Il settimo articolo della call for contribution: uno spazio per sé (per inviarci il tuo contributo scrivi a: redazione@globalproject.info).
Ho quasi 31 anni e questo lockdown non ha fatto altro che acuire il mio stato di esistenza precaria.
Dal 7 all’8 marzo mi sono vista privare di tutto il mio mondo, la socialità (per cui a quanto pare ho una spontanea attitudine innata), i miei spazi, la mia relazione a distanza di 450 km, la mia routine, apparentemente il movimento, la voglia di fare e il lavoro, già precario e senza tutele, che si è letteralmente disintegrato sotto le mie mani impotenti.
Ho visto crollare moltissime persone accanto a me e come in tempi di normale routine ho cercato di essere un supporto, silenzioso, senza volere niente in cambio, fino a quando una notte tutto è crollato, ho iniziato a soffocare io.
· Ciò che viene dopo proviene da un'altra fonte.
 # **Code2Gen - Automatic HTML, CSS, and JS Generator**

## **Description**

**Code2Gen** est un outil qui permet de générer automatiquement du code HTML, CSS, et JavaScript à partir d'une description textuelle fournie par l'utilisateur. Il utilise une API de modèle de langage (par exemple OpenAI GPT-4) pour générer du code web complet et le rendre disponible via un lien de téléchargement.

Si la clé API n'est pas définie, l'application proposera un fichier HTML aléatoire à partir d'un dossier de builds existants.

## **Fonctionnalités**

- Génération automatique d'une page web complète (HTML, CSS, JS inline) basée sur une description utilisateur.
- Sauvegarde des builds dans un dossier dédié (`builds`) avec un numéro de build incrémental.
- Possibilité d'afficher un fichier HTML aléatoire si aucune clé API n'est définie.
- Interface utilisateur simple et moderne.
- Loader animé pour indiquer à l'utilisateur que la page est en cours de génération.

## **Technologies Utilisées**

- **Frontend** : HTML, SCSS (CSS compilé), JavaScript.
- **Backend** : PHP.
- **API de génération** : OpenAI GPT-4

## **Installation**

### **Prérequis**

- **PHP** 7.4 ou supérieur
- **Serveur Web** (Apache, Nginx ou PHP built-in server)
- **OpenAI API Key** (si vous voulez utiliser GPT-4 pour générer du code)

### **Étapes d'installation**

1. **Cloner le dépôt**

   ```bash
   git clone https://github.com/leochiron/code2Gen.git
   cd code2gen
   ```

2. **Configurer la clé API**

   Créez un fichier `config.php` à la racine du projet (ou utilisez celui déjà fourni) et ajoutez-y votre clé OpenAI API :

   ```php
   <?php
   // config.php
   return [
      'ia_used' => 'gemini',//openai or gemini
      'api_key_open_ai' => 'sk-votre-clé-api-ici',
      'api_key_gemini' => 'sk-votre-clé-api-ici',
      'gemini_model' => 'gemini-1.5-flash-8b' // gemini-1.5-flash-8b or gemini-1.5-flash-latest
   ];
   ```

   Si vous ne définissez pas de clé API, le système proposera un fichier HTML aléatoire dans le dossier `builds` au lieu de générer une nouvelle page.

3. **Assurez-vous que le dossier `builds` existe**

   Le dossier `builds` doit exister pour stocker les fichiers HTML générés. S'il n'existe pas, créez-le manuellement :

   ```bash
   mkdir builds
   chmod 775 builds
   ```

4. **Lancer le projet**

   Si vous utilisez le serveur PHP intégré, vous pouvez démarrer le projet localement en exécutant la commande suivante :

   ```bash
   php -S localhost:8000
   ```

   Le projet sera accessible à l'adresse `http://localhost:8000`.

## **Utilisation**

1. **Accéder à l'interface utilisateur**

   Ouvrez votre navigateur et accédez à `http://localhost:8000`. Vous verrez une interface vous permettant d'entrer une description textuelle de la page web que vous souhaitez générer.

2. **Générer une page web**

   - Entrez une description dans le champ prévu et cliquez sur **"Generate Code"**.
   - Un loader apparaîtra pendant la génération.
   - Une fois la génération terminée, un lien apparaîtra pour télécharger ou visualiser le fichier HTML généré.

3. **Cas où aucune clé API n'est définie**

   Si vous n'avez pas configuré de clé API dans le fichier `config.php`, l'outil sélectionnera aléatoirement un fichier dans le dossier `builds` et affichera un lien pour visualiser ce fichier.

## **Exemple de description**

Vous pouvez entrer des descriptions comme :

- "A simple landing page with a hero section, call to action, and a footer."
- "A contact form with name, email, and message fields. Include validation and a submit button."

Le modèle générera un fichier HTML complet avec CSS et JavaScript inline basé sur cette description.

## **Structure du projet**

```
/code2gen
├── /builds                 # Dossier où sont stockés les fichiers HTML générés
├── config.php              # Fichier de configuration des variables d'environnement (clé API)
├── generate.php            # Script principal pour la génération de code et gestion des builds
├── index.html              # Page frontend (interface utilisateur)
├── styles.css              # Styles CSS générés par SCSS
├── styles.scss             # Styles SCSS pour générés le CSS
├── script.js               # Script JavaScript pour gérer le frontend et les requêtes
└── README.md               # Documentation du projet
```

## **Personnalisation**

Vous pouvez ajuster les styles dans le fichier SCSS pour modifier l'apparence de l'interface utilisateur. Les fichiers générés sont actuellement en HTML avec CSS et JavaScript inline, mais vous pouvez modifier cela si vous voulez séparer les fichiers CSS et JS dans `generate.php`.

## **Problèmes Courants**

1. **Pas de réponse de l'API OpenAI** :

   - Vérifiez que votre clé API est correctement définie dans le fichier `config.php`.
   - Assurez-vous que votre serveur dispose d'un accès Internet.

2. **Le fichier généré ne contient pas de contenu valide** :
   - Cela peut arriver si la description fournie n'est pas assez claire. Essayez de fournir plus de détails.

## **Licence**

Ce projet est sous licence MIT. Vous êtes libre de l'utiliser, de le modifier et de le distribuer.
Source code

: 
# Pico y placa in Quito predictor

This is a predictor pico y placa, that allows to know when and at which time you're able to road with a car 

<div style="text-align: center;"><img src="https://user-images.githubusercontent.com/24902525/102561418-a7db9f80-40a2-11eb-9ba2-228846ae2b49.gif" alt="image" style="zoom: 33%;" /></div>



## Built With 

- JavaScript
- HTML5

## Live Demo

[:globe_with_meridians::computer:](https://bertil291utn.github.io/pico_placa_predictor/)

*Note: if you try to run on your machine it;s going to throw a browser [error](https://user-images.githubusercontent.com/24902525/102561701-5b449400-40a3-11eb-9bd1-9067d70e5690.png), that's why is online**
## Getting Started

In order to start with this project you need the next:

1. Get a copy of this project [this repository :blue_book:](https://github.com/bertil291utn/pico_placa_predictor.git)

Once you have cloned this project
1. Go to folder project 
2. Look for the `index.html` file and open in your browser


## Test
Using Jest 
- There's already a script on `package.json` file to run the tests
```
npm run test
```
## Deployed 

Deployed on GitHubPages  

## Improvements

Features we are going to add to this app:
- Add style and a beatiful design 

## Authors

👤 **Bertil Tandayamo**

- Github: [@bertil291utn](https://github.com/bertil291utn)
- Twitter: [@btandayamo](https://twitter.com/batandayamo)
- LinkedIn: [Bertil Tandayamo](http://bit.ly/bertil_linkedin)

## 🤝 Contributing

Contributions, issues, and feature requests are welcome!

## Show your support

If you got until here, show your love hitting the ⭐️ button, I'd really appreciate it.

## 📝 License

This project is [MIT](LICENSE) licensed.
Razionalmente, sapevo benissimo che era panico ma non riuscivo a reagire, mi sono incazzata con me stessa: io con la mia corazza, in prima linea, sempre in corsa, mai ferma, lamentosa ma sempre in movimento, ero caduta per qualche ora e non avevo controllo, non avevo equilibrio, ero sospesa in un mare di ansia e di incertezza che da sempre mi terrorizzano.
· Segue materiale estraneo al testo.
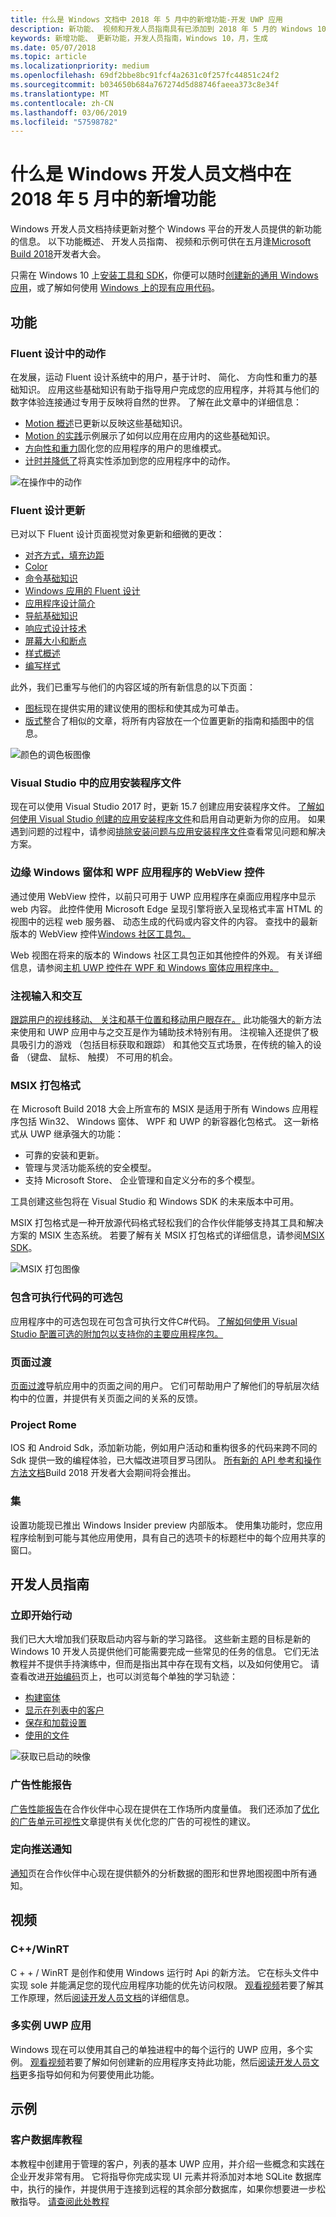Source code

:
 ```yaml
---
title: 什么是 Windows 文档中 2018 年 5 月中的新增功能-开发 UWP 应用
description: 新功能、 视频和开发人员指南具有已添加到 2018 年 5 月的 Windows 10 开发人员文档和 Microsoft Build 大会。
keywords: 新增功能、 更新功能，开发人员指南，Windows 10，月，生成
ms.date: 05/07/2018
ms.topic: article
ms.localizationpriority: medium
ms.openlocfilehash: 69df2bbe8bc91fcf4a2631c0f257fc44851c24f2
ms.sourcegitcommit: b034650b684a767274d5d88746faeea373c8e34f
ms.translationtype: MT
ms.contentlocale: zh-CN
ms.lasthandoff: 03/06/2019
ms.locfileid: "57598782"
---
```

# <a name="whats-new-in-the-windows-developer-docs-in-may-2018"></a>什么是 Windows 开发人员文档中在 2018 年 5 月中的新增功能

Windows 开发人员文档持续更新对整个 Windows 平台的开发人员提供的新功能的信息。 以下功能概述、 开发人员指南、 视频和示例可供在五月逢[Microsoft Build 2018](https://www.microsoft.com/build)开发者大会。

只需在 Windows 10 上[安装工具和 SDK](https://go.microsoft.com/fwlink/?LinkId=821431)，你便可以随时[创建新的通用 Windows 应用](../get-started/create-uwp-apps.md)，或了解如何使用 [Windows 上的现有应用代码](../porting/index.md)。

## <a name="features"></a>功能

### <a name="motion-in-fluent-design"></a>Fluent 设计中的动作

在发展，运动 Fluent 设计系统中的用户，基于计时、 简化、 方向性和重力的基础知识。 应用这些基础知识有助于指导用户完成您的应用程序，并将其与他们的数字体验连接通过专用于反映将自然的世界。 了解在此文章中的详细信息：

* [Motion 概述](../design/motion/index.md)已更新以反映这些基础知识。
* [Motion 的实践](../design/motion/motion-in-practice.md)示例展示了如何以应用在应用内的这些基础知识。
* [方向性和重力](../design/motion/directionality-and-gravity.md)固化您的应用程序的用户的思维模式。
* [计时并降低了](../design/motion/timing-and-easing.md)将真实性添加到您的应用程序中的动作。

![在操作中的动作](../design/motion/images/contextual.gif)

### <a name="fluent-design-updates"></a>Fluent 设计更新

已对以下 Fluent 设计页面视觉对象更新和细微的更改：

* [对齐方式，填充边距](../design/layout/alignment-margin-padding.md)
* [Color](../design/style/color.md)
* [命令基础知识](../design/basics/commanding-basics.md)
* [Windows 应用的 Fluent 设计](../design/fluent-design-system/index.md)
* [应用程序设计简介](../design/basics/design-and-ui-intro.md)
* [导航基础知识](../design/basics/navigation-basics.md)
* [响应式设计技术](../design/layout/responsive-design.md)
* [屏幕大小和断点](../design/layout/screen-sizes-and-breakpoints-for-responsive-design.md)
* [样式概述](../design/style/index.md)
* [编写样式](../design/style/writing-style.md)

此外，我们已重写与他们的内容区域的所有新信息的以下页面：

* [图标](../design/style/icons.md)现在提供实用的建议使用的图标和使其成为可单击。
* [版式](../design/style/typography.md)整合了相似的文章，将所有内容放在一个位置更新的指南和插图中的信息。

![颜色的调色板图像](../design/style/images/color/accent-color-palette.svg)

### <a name="app-installer-files-in-visual-studio"></a>Visual Studio 中的应用安装程序文件

现在可以使用 Visual Studio 2017 时，更新 15.7 创建应用安装程序文件。 [了解如何使用 Visual Studio 创建的应用安装程序文件](../packaging/create-appinstallerfile-vs.md)和启用自动更新为你的应用。 如果遇到问题的过程中，请参阅[排除安装问题与应用安装程序文件](../packaging/troubleshoot-appinstaller-issues.md)查看常见问题和解决方案。

### <a name="edge-webview-control-for-windows-forms-and-wpf-applications"></a>边缘 Windows 窗体和 WPF 应用程序的 WebView 控件

通过使用 WebView 控件，以前只可用于 UWP 应用程序在桌面应用程序中显示 web 内容。 此控件使用 Microsoft Edge 呈现引擎将嵌入呈现格式丰富 HTML 的视图中的远程 web 服务器、 动态生成的代码或内容文件的内容。 查找中的最新版本的 WebView 控件[Windows 社区工具包。](https://docs.microsoft.com/windows/uwpcommunitytoolkit/)

Web 视图在将来的版本的 Windows 社区工具包正如其他控件的外观。 有关详细信息，请参阅[主机 UWP 控件在 WPF 和 Windows 窗体应用程序中。](https://docs.microsoft.com/windows/uwp/xaml-platform/xaml-host-controls)

### <a name="gaze-input-and-interactions"></a>注视输入和交互

[跟踪用户的视线移动、 关注和基于位置和移动用户眼存在。](../design/input/gaze-interactions.md) 此功能强大的新方法来使用和 UWP 应用中与之交互是作为辅助技术特别有用。 注视输入还提供了极具吸引力的游戏 （包括目标获取和跟踪） 和其他交互式场景，在传统的输入的设备 （键盘、 鼠标、 触摸） 不可用的机会。

### <a name="msix-packaging-format"></a>MSIX 打包格式

在 Microsoft Build 2018 大会上所宣布的 MSIX 是适用于所有 Windows 应用程序包括 Win32、 Windows 窗体、 WPF 和 UWP 的新容器化包格式。 这一新格式从 UWP 继承强大的功能：

* 可靠的安装和更新。 
* 管理与灵活功能系统的安全模型。
* 支持 Microsoft Store、 企业管理和自定义分布的多个模型。

工具创建这些包将在 Visual Studio 和 Windows SDK 的未来版本中可用。

MSIX 打包格式是一种开放源代码格式轻松我们的合作伙伴能够支持其工具和解决方案的 MSIX 生态系统。 若要了解有关 MSIX 打包格式的详细信息，请参阅[MSIX SDK](https://github.com/Microsoft/msix-packaging)。 

![MSIX 打包图像](images/msix.png)

### <a name="optional-packages-with-executable-code"></a>包含可执行代码的可选包

应用程序中的可选包现在可包含可执行文件C#代码。 [了解如何使用 Visual Studio 配置可选的附加包以支持你的主要应用程序包。](../packaging/optional-packages-with-executable-code.md)

### <a name="page-transitions"></a>页面过渡

[页面过渡](../design/motion/page-transitions.md)导航应用中的页面之间的用户。 它们可帮助用户了解他们的导航层次结构中的位置，并提供有关页面之间的关系的反馈。

### <a name="project-rome"></a>Project Rome

IOS 和 Android Sdk，添加新功能，例如用户活动和重构很多的代码来跨不同的 Sdk 提供一致的编程体验，已大幅改进项目罗马团队。 [所有新的 API 参考和操作方法文档](https://docs.microsoft.com/windows/project-rome/)Build 2018 开发者大会期间将会推出。

### <a name="sets"></a>集

设置功能现已推出 Windows Insider preview 内部版本。 使用集功能时，您应用程序绘制到可能与其他应用使用，具有自己的选项卡的标题栏中的每个应用共享的窗口。 

## <a name="developer-guidance"></a>开发人员指南

### <a name="get-started"></a>立即开始行动

我们已大大增加我们获取启动内容与新的学习路径。 这些新主题的目标是新的 Windows 10 开发人员提供他们可能需要完成一些常见的任务的信息。 它们无法教程并不提供手持演练中，但而是指出其中存在现有文档，以及如何使用它。 请查看改进[开始编码](../get-started/create-uwp-apps.md)页上，也可以浏览每个单独的学习轨迹：

* [构建窗体](../get-started/construct-form-learning-track.md)
* [显示在列表中的客户](../get-started/display-customers-in-list-learning-track.md)
* [保存和加载设置](../get-started/settings-learning-track.md)
* [使用的文件](../get-started/fileio-learning-track.md)

![获取已启动的映像](../get-started/images/build-your-app.png)

### <a name="advertising-performance-report"></a>广告性能报告

[广告性能报告](../publish/advertising-performance-report.md)在合作伙伴中心现在提供在工作场所内度量值。 我们还添加了[优化的广告单元可视性](../monetize/optimize-ad-unit-viewability.md)文章提供有关优化您的广告的可视性的建议。

### <a name="targeted-push-notifications"></a>定向推送通知

[通知](../publish/send-push-notifications-to-your-apps-customers.md)页在合作伙伴中心现在提供额外的分析数据的图形和世界地图视图中所有通知。

## <a name="videos"></a>视频

### <a name="cwinrt"></a>C++/WinRT

C + + / WinRT 是创作和使用 Windows 运行时 Api 的新方法。 它在标头文件中实现 sole 并能满足您的现代应用程序功能的优先访问权限。 [观看视频](https://www.youtube.com/watch?v=TLSul1XxppA&feature=youtu.be)若要了解其工作原理，然后[阅读开发人员文档](../cpp-and-winrt-apis/index.md)的详细信息。

### <a name="multi-instance-uwp-apps"></a>多实例 UWP 应用

Windows 现在可以使用其自己的单独进程中的每个运行的 UWP 应用，多个实例。 [观看视频](https://www.youtube.com/watch?v=clnnf4cigd0&feature=youtu.be)若要了解如何创建新的应用程序支持此功能，然后[阅读开发人员文档](../launch-resume/multi-instance-uwp.md)更多指导如何和为何要使用此功能。

## <a name="samples"></a>示例

### <a name="customer-database-tutorial"></a>客户数据库教程

本教程中创建用于管理的客户，列表的基本 UWP 应用，并介绍一些概念和实践在企业开发非常有用。 它将指导你完成实现 UI 元素并将添加对本地 SQLite 数据库中，执行的操作，并提供用于连接到远程的其余部分数据库，如果你想要进一步松散指导。 [请查阅此处教程](../enterprise/customer-database-tutorial.md)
Non è semplice per me mettere tutto questo nero su bianco, tendenzialmente faccio fatica, tanta fatica, a raccontare i miei momenti di down, ma credo che superare i propri limiti personali a volte possa aiutare a mettere in comune esperienze per cercare di fare rete, sentirsi meno sol* e cambiare il sistema tutt* insieme.
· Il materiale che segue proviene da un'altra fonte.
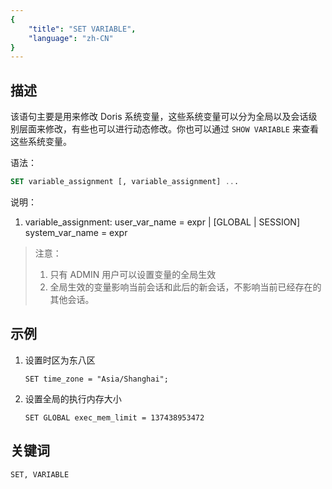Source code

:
 ```yaml
---
{
    "title": "SET VARIABLE",
    "language": "zh-CN"
}
---
```


<!--
Licensed to the Apache Software Foundation (ASF) under one
or more contributor license agreements.  See the NOTICE file
distributed with this work for additional information
regarding copyright ownership.  The ASF licenses this file
to you under the Apache License, Version 2.0 (the
"License"); you may not use this file except in compliance
with the License.  You may obtain a copy of the License at

  http://www.apache.org/licenses/LICENSE-2.0

Unless required by applicable law or agreed to in writing,
software distributed under the License is distributed on an
"AS IS" BASIS, WITHOUT WARRANTIES OR CONDITIONS OF ANY
KIND, either express or implied.  See the License for the
specific language governing permissions and limitations
under the License.
-->



## 描述

该语句主要是用来修改 Doris 系统变量，这些系统变量可以分为全局以及会话级别层面来修改，有些也可以进行动态修改。你也可以通过 `SHOW VARIABLE` 来查看这些系统变量。

语法：

```sql
SET variable_assignment [, variable_assignment] ...
```

说明：

1. variable_assignment:
         user_var_name = expr
       | [GLOBAL | SESSION] system_var_name = expr

> 注意：
>
> 1. 只有 ADMIN 用户可以设置变量的全局生效
> 2. 全局生效的变量影响当前会话和此后的新会话，不影响当前已经存在的其他会话。

## 示例

1. 设置时区为东八区

   ```
   SET time_zone = "Asia/Shanghai";
   ```

2. 设置全局的执行内存大小

   ```
   SET GLOBAL exec_mem_limit = 137438953472
   ```

## 关键词

    SET, VARIABLE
Ho scelto una vita al limite delle aspettative sociali introiettate, ho scelto una vita contro le ingiustizie e le oppressioni per la libertà di scelta e di accesso ai diritti di tutti i corpi. Questo ha fatto sì che mi sia scontrata continuamente con la pressione sociale delle persone che avevo intorno, in primis la famiglia, che non comprendeva e certo non supportava le mie scelte; ho scelto una comunità combattente fatta di pirati e soggettività libere e questa quarantena sembrava, apparentemente, privarmene.
Forse è stato questo a colpirmi di più, il terrore di perdere il percorso di vita che mi sto costruendo e per il quale cerco sempre di dare il tutto per tutto, perché è quello in cui credo e quello che mi fa stare bene.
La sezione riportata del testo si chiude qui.